Every pastor should be supervised by an appropriately empowered small group. This can take several forms depending on the church’s overall governing structure. It works best when a group of men (usually a subset of the deacons or elders) relates to a pastor so they can be specific and transparent on sensitive issues—particularly maintaining moral purity. This kind of group does more, however, than focus on preventing negative behavior. It also affirms good leadership, solves minor issues before they become problematic, and discovers ways to strengthen the pastor’s leadership and support his family. Healthy supervision lessens the pressure many pastors feel to please everyone.

In most churches that lack this structure, the pastor will need to initiate its creation. Doing so demonstrates maturity, humility, and willingness to learn from others. Failure to create (and then submit to) an adequate supervisory structure invites long-term conflict.
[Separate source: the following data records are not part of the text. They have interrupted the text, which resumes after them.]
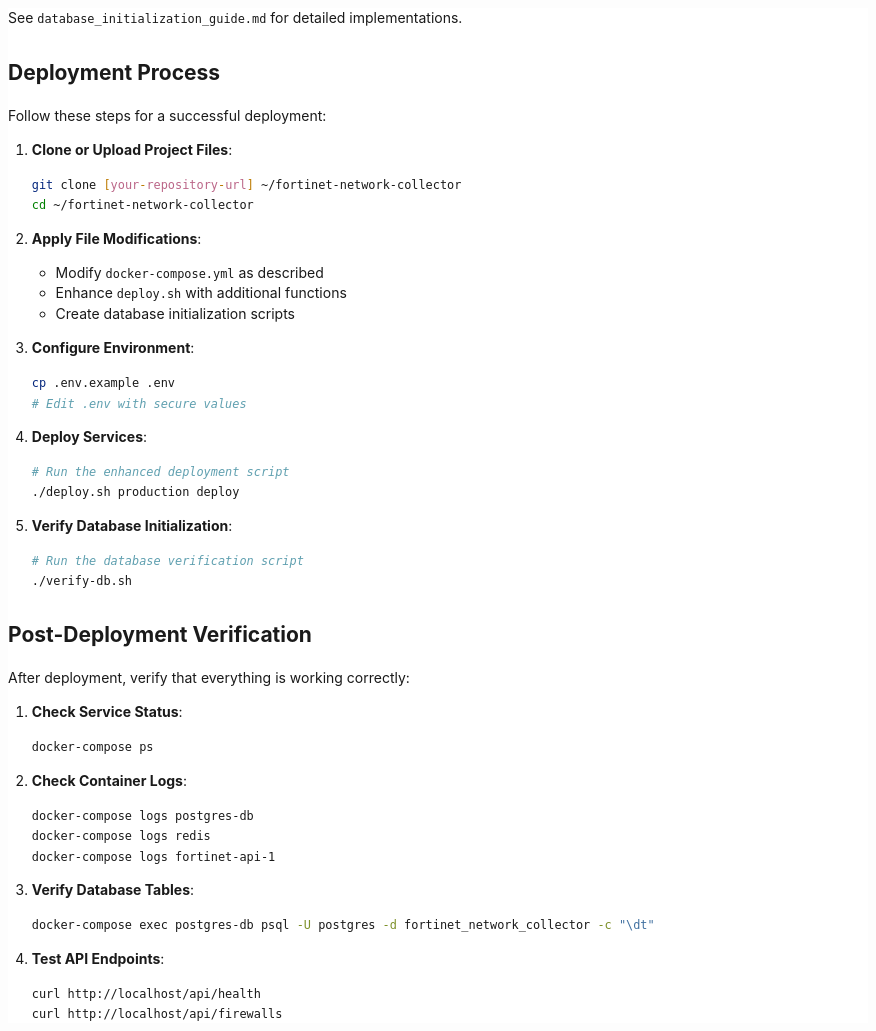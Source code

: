 See `database_initialization_guide.md` for detailed implementations.

## Deployment Process

Follow these steps for a successful deployment:

1. **Clone or Upload Project Files**:
   ```bash
   git clone [your-repository-url] ~/fortinet-network-collector
   cd ~/fortinet-network-collector
   ```

2. **Apply File Modifications**:
   - Modify `docker-compose.yml` as described
   - Enhance `deploy.sh` with additional functions
   - Create database initialization scripts

3. **Configure Environment**:
   ```bash
   cp .env.example .env
   # Edit .env with secure values
   ```

4. **Deploy Services**:
   ```bash
   # Run the enhanced deployment script
   ./deploy.sh production deploy
   ```

5. **Verify Database Initialization**:
   ```bash
   # Run the database verification script
   ./verify-db.sh
   ```

## Post-Deployment Verification

After deployment, verify that everything is working correctly:

1. **Check Service Status**:
   ```bash
   docker-compose ps
   ```

2. **Check Container Logs**:
   ```bash
   docker-compose logs postgres-db
   docker-compose logs redis
   docker-compose logs fortinet-api-1
   ```

3. **Verify Database Tables**:
   ```bash
   docker-compose exec postgres-db psql -U postgres -d fortinet_network_collector -c "\dt"
   ```

4. **Test API Endpoints**:
   ```bash
   curl http://localhost/api/health
   curl http://localhost/api/firewalls
   ```
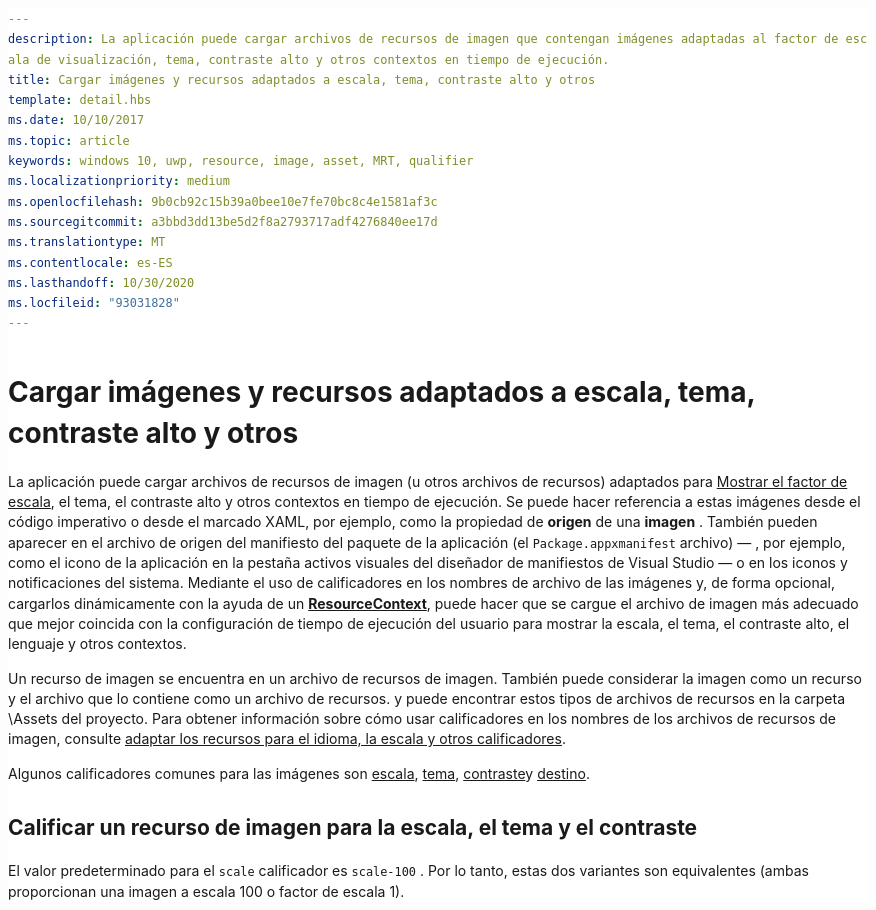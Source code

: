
 ```yaml
---
description: La aplicación puede cargar archivos de recursos de imagen que contengan imágenes adaptadas al factor de escala de visualización, tema, contraste alto y otros contextos en tiempo de ejecución.
title: Cargar imágenes y recursos adaptados a escala, tema, contraste alto y otros
template: detail.hbs
ms.date: 10/10/2017
ms.topic: article
keywords: windows 10, uwp, resource, image, asset, MRT, qualifier
ms.localizationpriority: medium
ms.openlocfilehash: 9b0cb92c15b39a0bee10e7fe70bc8c4e1581af3c
ms.sourcegitcommit: a3bbd3dd13be5d2f8a2793717adf4276840ee17d
ms.translationtype: MT
ms.contentlocale: es-ES
ms.lasthandoff: 10/30/2020
ms.locfileid: "93031828"
---
```

# <a name="load-images-and-assets-tailored-for-scale-theme-high-contrast-and-others"></a>Cargar imágenes y recursos adaptados a escala, tema, contraste alto y otros
La aplicación puede cargar archivos de recursos de imagen (u otros archivos de recursos) adaptados para [Mostrar el factor de escala](../design/layout/screen-sizes-and-breakpoints-for-responsive-design.md), el tema, el contraste alto y otros contextos en tiempo de ejecución. Se puede hacer referencia a estas imágenes desde el código imperativo o desde el marcado XAML, por ejemplo, como la propiedad de **origen** de una **imagen** . También pueden aparecer en el archivo de origen del manifiesto del paquete de la aplicación (el `Package.appxmanifest` archivo) &mdash; , por ejemplo, como el icono de la aplicación en la pestaña activos visuales del diseñador de manifiestos de Visual Studio &mdash; o en los iconos y notificaciones del sistema. Mediante el uso de calificadores en los nombres de archivo de las imágenes y, de forma opcional, cargarlos dinámicamente con la ayuda de un [**ResourceContext**](/uwp/api/windows.applicationmodel.resources.core.resourcecontext?branch=live), puede hacer que se cargue el archivo de imagen más adecuado que mejor coincida con la configuración de tiempo de ejecución del usuario para mostrar la escala, el tema, el contraste alto, el lenguaje y otros contextos.

Un recurso de imagen se encuentra en un archivo de recursos de imagen. También puede considerar la imagen como un recurso y el archivo que lo contiene como un archivo de recursos. y puede encontrar estos tipos de archivos de recursos en la carpeta \Assets del proyecto. Para obtener información sobre cómo usar calificadores en los nombres de los archivos de recursos de imagen, consulte [adaptar los recursos para el idioma, la escala y otros calificadores](tailor-resources-lang-scale-contrast.md).

Algunos calificadores comunes para las imágenes son [escala](tailor-resources-lang-scale-contrast.md#scale), [tema](tailor-resources-lang-scale-contrast.md#theme), [contraste](tailor-resources-lang-scale-contrast.md#contrast)y [destino](tailor-resources-lang-scale-contrast.md#targetsize).

## <a name="qualify-an-image-resource-for-scale-theme-and-contrast"></a>Calificar un recurso de imagen para la escala, el tema y el contraste
El valor predeterminado para el `scale` calificador es `scale-100` . Por lo tanto, estas dos variantes son equivalentes (ambas proporcionan una imagen a escala 100 o factor de escala 1).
When a pastor misbehaves, his church has the responsibility for correction. When a pastor is doing a good job, his church is also responsible to affirm him, support him, and facilitate further effective service. The time to put this process in place is when relationships are strong. Don’t wait for a crisis—it will be too late. Pastoral supervision doesn’t diminish pastoral authority or freedom to follow God’s leadership. It simply ensures local church accountability—both in correcting harmful behavior and rewarding healthy leadership.

If you need help working through this in your church, the denomination does have a valuable role. State convention or associational leaders specialize in training, coaching, and guiding churches to better supervisory relationships with their leaders. Make healthier leadership relationships a goal in 2023.